On my Friday night outing, I saw someone I hadn't seen in a while. She was at Fashion Cafe with a guy whom she later introduced to me as her boyfriend. For some weird reason, every time I see a man and a woman together, especially if they seem intimate or something seems 'off' about them, I look at their fingers to see if I'll spot a wedding ring. This guy was wearing a ring quite alright, but the girl isn't married.

I have met a few girls who have introduced married men to me as their boyfriends. Maybe it's me but I find it very odd.

I don't condone but I understand the need for some girls to date married men...for money. What I don't understand is being in a serious relationship with a man who has a wife and kids. Especially when you've reached marriageable age yourself. Why would any woman in her right thinking mind be in a very serious relationship with a married man who has no intention of taking another wife?

This girl is at least 2 years older than me and I just couldn't understand why she was at a night club, kissing and introducing the guy as the love of her life...it still puzzles me sha!

If he's married, why take him serious? Why not something casual, get what you want and leave as fast as you can, instead of being in a 2/3/4 year relationship with a man whose wife has had two kids for him since you came into his life...I don't understand how some women can let themselves be used that way...

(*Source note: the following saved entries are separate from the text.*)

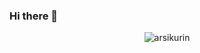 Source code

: ### Hi there 👋
<p align="center"> <img src="https://github-readme-stats.vercel.app/api?username=arsikurin&show_icons=true&theme=gotham" alt="arsikurin" />





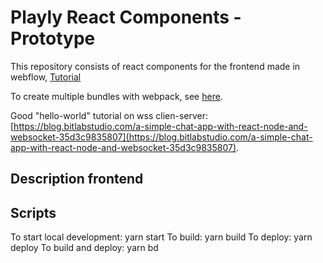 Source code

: # Playly React Components - Prototype

This repository consists of react components for the frontend made in webflow, [Tutorial](https://webflow.com/blog/react-components-in-webflow)

To create multiple bundles with webpack, see [here](https://webpack.js.org/guides/code-splitting/).

Good "hello-world" tutorial on wss clien-server: [https://blog.bitlabstudio.com/a-simple-chat-app-with-react-node-and-websocket-35d3c9835807](https://blog.bitlabstudio.com/a-simple-chat-app-with-react-node-and-websocket-35d3c9835807).

## Description frontend

## Scripts

To start local development: yarn start
To build: yarn build
To deploy: yarn deploy
To build and deploy: yarn bd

Anyway, that's really not what I want to talk about, just thought to chip that in. What I want to talk about is dating two guys at the same time. During my brief talk with this girl, I asked after a guy I used to know her with, to my surprise, she told me she was still dating the guy but is also dating the married man. She has TWO boyfriends.

I know alot of women who are dating two men at the same time. When you ask them why, their reasons range from, I love him but he can't take care of my needs, so I got myself an aristo. Some say you can't put all your eggs in one basket. Another set of women say they don't believe that God made one woman for one man. Others just like the variety, while some need more than one person to satisfy them completely.

Whatever their reasons, I'm thinking it must be very stressful keeping two men...and being serious with both. It's hard enough having sex with one man, how do you do two? How do you explain your whereabouts to one while with the other guy? All the lies you have to tell, the excuses you have to make, the cover ups.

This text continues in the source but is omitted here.